There's no better example than Florida Sen. Marco Rubio, who ran for president in 2016 and tangled hard with Trump late in the primaries. Rubio tried to match Trump's style, mocking him for the size of his hands (code for another part of the anatomy), his misspellings and suggesting he wet himself during a debate.
The idea was to grab some of the media attention Trump's antics consumed, but it backfired miserably, diminishing Rubio's optimistic image. He later expressed regret.
A safer step among Republicans— and one being adopted widely across Florida and in other states — is to express solidarity with the president. GOP primaries are being dominated by fights over who is the more pure Trump supporter.
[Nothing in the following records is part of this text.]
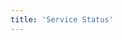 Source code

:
 ```yaml
---
title: 'Service Status'
---
```





<column class="service-status__hero-container">

<block>

<service-status-hero></service-status-hero>

</block>

</column>





<column >

<block>

<service-status-alert></service-status-alert>

</block>

</column>





<column >

<block>

<service-table></service-table>

</block>

</column> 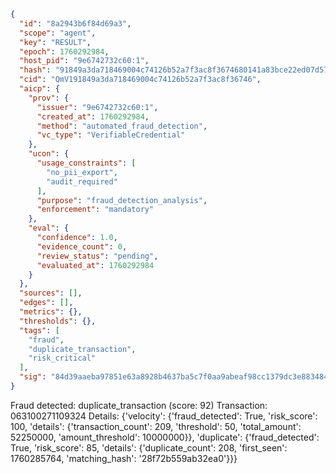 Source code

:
 ```json
{
  "id": "8a2943b6f84d69a3",
  "scope": "agent",
  "key": "RESULT",
  "epoch": 1760292984,
  "host_pid": "9e6742732c60:1",
  "hash": "91849a3da718469004c74126b52a7f3ac8f3674680141a83bce22ed07d57a56e",
  "cid": "QmV191849a3da718469004c74126b52a7f3ac8f36746",
  "aicp": {
    "prov": {
      "issuer": "9e6742732c60:1",
      "created_at": 1760292984,
      "method": "automated_fraud_detection",
      "vc_type": "VerifiableCredential"
    },
    "ucon": {
      "usage_constraints": [
        "no_pii_export",
        "audit_required"
      ],
      "purpose": "fraud_detection_analysis",
      "enforcement": "mandatory"
    },
    "eval": {
      "confidence": 1.0,
      "evidence_count": 0,
      "review_status": "pending",
      "evaluated_at": 1760292984
    }
  },
  "sources": [],
  "edges": [],
  "metrics": {},
  "thresholds": {},
  "tags": [
    "fraud",
    "duplicate_transaction",
    "risk_critical"
  ],
  "sig": "84d39aaeba97851e63a8928b4637ba5c7f0aa9abeaf98cc1379dc3e883484177"
}
```

Fraud detected: duplicate_transaction (score: 92)
Transaction: 063100271109324
Details: {'velocity': {'fraud_detected': True, 'risk_score': 100, 'details': {'transaction_count': 209, 'threshold': 50, 'total_amount': 52250000, 'amount_threshold': 10000000}}, 'duplicate': {'fraud_detected': True, 'risk_score': 85, 'details': {'duplicate_count': 208, 'first_seen': 1760285764, 'matching_hash': '28f72b559ab32ea0'}}}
John Ward, who is running to replace DeSantis in Congress, recently ran a campaign ad attacking a rival, Michael Waltz, as a "never-Trumper" because he appeared in a 2016 advocacy group ad criticizing Trump. "Don't let Trump fool you," Waltz says.
Waltz responds that while Trump was not his first choice, he supported him as the nominee and thinks the president is doing a "fantastic job.". In a recent ad, the former Green Beret says, "It's time we send reinforcements to Congress for President Trump."
Tim Baker, a strategist who advises Waltz, said focus groups show Republican voters are drawn not to the Trump style per se, but what it represents.
"Conservatives feel under fire. They feel like the culture mocks them, the media mocks them and a lot of Republican leaders in the past have not been as aggressive in standing up and being unabashed. That's what Trump encompasses."
These voters can see through someone trying to act like Trump, he added, but are drawn to a fighter. "That's where the voters are right now — prove it."
A similar battle is playing out in the race to replace retiring U.S. Rep. Dennis Ross of Lakeland. Neil Combee, a former state legislator, has promoted himself as "the only candidate trusted by President Trump to Make America Great Again by serving in his administration," alluding to a USDA post. But last week, Combee came under attack from an anonymous website that recalled 2016 criticism he made of Trump.
Another candidate, state Rep. Ross Spano, hammers home the Trump focus on his own site. Under a section labeled "important issues," are a number of red boxes labeled "life" and "Second Amendment" and "immigration."
But the first one reads, "President Trump."
Times staff writers Emily L. Mahoney and Steve Contorno contributed to this report.